* EXERCISE OBJECTIVE *
Begin at the line containing "sex_counts = st.session_state.data['Sexo'].value_counts()" in the records below, end at the line containing "for Spectre V5.", and retype each line in that span exactly. No other line and no image should appear.

LISTED ENTRIES Block Start

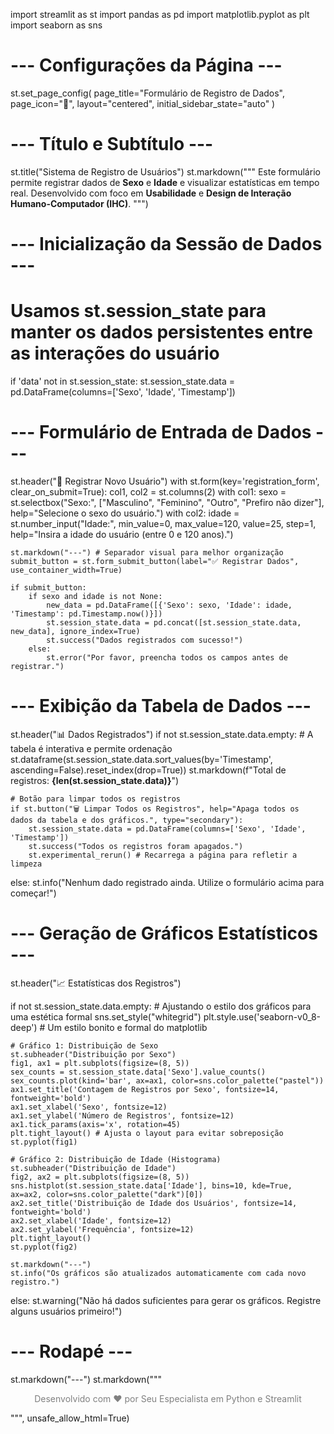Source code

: import streamlit as st
import pandas as pd
import matplotlib.pyplot as plt
import seaborn as sns

# --- Configurações da Página ---
st.set_page_config(
    page_title="Formulário de Registro de Dados",
    page_icon="📝",
    layout="centered",
    initial_sidebar_state="auto"
)

# --- Título e Subtítulo ---
st.title("Sistema de Registro de Usuários")
st.markdown("""
    Este formulário permite registrar dados de **Sexo** e **Idade** e visualizar estatísticas em tempo real.
    Desenvolvido com foco em **Usabilidade** e **Design de Interação Humano-Computador (IHC)**.
""")

# --- Inicialização da Sessão de Dados ---
# Usamos st.session_state para manter os dados persistentes entre as interações do usuário
if 'data' not in st.session_state:
    st.session_state.data = pd.DataFrame(columns=['Sexo', 'Idade', 'Timestamp'])

# --- Formulário de Entrada de Dados ---
st.header("📝 Registrar Novo Usuário")
with st.form(key='registration_form', clear_on_submit=True):
    col1, col2 = st.columns(2)
    with col1:
        sexo = st.selectbox("Sexo:", ["Masculino", "Feminino", "Outro", "Prefiro não dizer"], help="Selecione o sexo do usuário.")
    with col2:
        idade = st.number_input("Idade:", min_value=0, max_value=120, value=25, step=1, help="Insira a idade do usuário (entre 0 e 120 anos).")

    st.markdown("---") # Separador visual para melhor organização
    submit_button = st.form_submit_button(label="✅ Registrar Dados", use_container_width=True)

    if submit_button:
        if sexo and idade is not None:
            new_data = pd.DataFrame([{'Sexo': sexo, 'Idade': idade, 'Timestamp': pd.Timestamp.now()}])
            st.session_state.data = pd.concat([st.session_state.data, new_data], ignore_index=True)
            st.success("Dados registrados com sucesso!")
        else:
            st.error("Por favor, preencha todos os campos antes de registrar.")

# --- Exibição da Tabela de Dados ---
st.header("📊 Dados Registrados")
if not st.session_state.data.empty:
    # A tabela é interativa e permite ordenação
    st.dataframe(st.session_state.data.sort_values(by='Timestamp', ascending=False).reset_index(drop=True))
    st.markdown(f"Total de registros: **{len(st.session_state.data)}**")

    # Botão para limpar todos os registros
    if st.button("🗑️ Limpar Todos os Registros", help="Apaga todos os dados da tabela e dos gráficos.", type="secondary"):
        st.session_state.data = pd.DataFrame(columns=['Sexo', 'Idade', 'Timestamp'])
        st.success("Todos os registros foram apagados.")
        st.experimental_rerun() # Recarrega a página para refletir a limpeza
else:
    st.info("Nenhum dado registrado ainda. Utilize o formulário acima para começar!")

# --- Geração de Gráficos Estatísticos ---
st.header("📈 Estatísticas dos Registros")

if not st.session_state.data.empty:
    # Ajustando o estilo dos gráficos para uma estética formal
    sns.set_style("whitegrid")
    plt.style.use('seaborn-v0_8-deep') # Um estilo bonito e formal do matplotlib

    # Gráfico 1: Distribuição de Sexo
    st.subheader("Distribuição por Sexo")
    fig1, ax1 = plt.subplots(figsize=(8, 5))
    sex_counts = st.session_state.data['Sexo'].value_counts()
    sex_counts.plot(kind='bar', ax=ax1, color=sns.color_palette("pastel"))
    ax1.set_title('Contagem de Registros por Sexo', fontsize=14, fontweight='bold')
    ax1.set_xlabel('Sexo', fontsize=12)
    ax1.set_ylabel('Número de Registros', fontsize=12)
    ax1.tick_params(axis='x', rotation=45)
    plt.tight_layout() # Ajusta o layout para evitar sobreposição
    st.pyplot(fig1)

    # Gráfico 2: Distribuição de Idade (Histograma)
    st.subheader("Distribuição de Idade")
    fig2, ax2 = plt.subplots(figsize=(8, 5))
    sns.histplot(st.session_state.data['Idade'], bins=10, kde=True, ax=ax2, color=sns.color_palette("dark")[0])
    ax2.set_title('Distribuição de Idade dos Usuários', fontsize=14, fontweight='bold')
    ax2.set_xlabel('Idade', fontsize=12)
    ax2.set_ylabel('Frequência', fontsize=12)
    plt.tight_layout()
    st.pyplot(fig2)

    st.markdown("---")
    st.info("Os gráficos são atualizados automaticamente com cada novo registro.")
else:
    st.warning("Não há dados suficientes para gerar os gráficos. Registre alguns usuários primeiro!")

# --- Rodapé ---
st.markdown("---")
st.markdown("""
    <p style='text-align: center; color: grey;'>
        Desenvolvido com ❤️ por Seu Especialista em Python e Streamlit
    </p>
""", unsafe_allow_html=True)
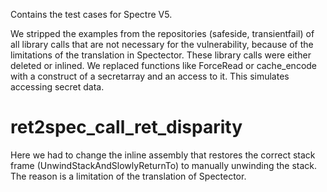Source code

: Contains the test cases for Spectre V5.

We stripped the examples from the repositories (safeside, transientfail) of all library calls that are not necessary for the vulnerability, because of the 
limitations of the translation in Spectector. These library calls were either deleted or inlined.
We replaced functions like ForceRead or cache_encode with a construct of a secretarray and an access to it. This simulates accessing secret data.

# ret2spec_call_ret_disparity
Here we had to change the inline assembly that restores the correct stack frame (UnwindStackAndSlowlyReturnTo) to manually unwinding the stack. The reason is a limitation of the
translation of Spectector.
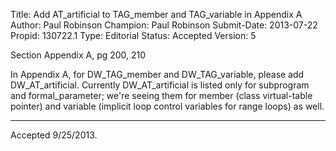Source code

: Title:       Add AT_artificial to TAG_member and TAG_variable in Appendix A
Author:      Paul Robinson
Champion:    Paul Robinson
Submit-Date: 2013-07-22
Propid:      130722.1
Type:        Editorial
Status:      Accepted
Version:     5

Section Appendix A, pg 200, 210

In Appendix A, for DW_TAG_member and DW_TAG_variable, please add DW_AT_artificial.
Currently DW_AT_artificial is listed only for subprogram and formal_parameter;
we're seeing them for member (class virtual-table pointer) and variable (implicit
loop control variables for range loops) as well.

---

Accepted 9/25/2013.
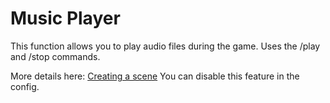 
# Music Player
This function allows you to play audio files during the game.
Uses the /play and /stop commands. 

More details here: [Creating a scene](./example1/index.md)
You can disable this feature in the config.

LISTED ENTRIES Block End

* RESPONSE *
    sex_counts = st.session_state.data['Sexo'].value_counts()
    sex_counts.plot(kind='bar', ax=ax1, color=sns.color_palette("pastel"))
    ax1.set_title('Contagem de Registros por Sexo', fontsize=14, fontweight='bold')
    ax1.set_xlabel('Sexo', fontsize=12)
    ax1.set_ylabel('Número de Registros', fontsize=12)
    ax1.tick_params(axis='x', rotation=45)
    plt.tight_layout() # Ajusta o layout para evitar sobreposição
    st.pyplot(fig1)

    # Gráfico 2: Distribuição de Idade (Histograma)
    st.subheader("Distribuição de Idade")
    fig2, ax2 = plt.subplots(figsize=(8, 5))
    sns.histplot(st.session_state.data['Idade'], bins=10, kde=True, ax=ax2, color=sns.color_palette("dark")[0])
    ax2.set_title('Distribuição de Idade dos Usuários', fontsize=14, fontweight='bold')
    ax2.set_xlabel('Idade', fontsize=12)
    ax2.set_ylabel('Frequência', fontsize=12)
    plt.tight_layout()
    st.pyplot(fig2)

    st.markdown("---")
    st.info("Os gráficos são atualizados automaticamente com cada novo registro.")
else:
    st.warning("Não há dados suficientes para gerar os gráficos. Registre alguns usuários primeiro!")

# --- Rodapé ---
st.markdown("---")
st.markdown("""
    <p style='text-align: center; color: grey;'>
        Desenvolvido com ❤️ por Seu Especialista em Python e Streamlit
    </p>
""", unsafe_allow_html=True)
Source code

: Contains the test cases for Spectre V5.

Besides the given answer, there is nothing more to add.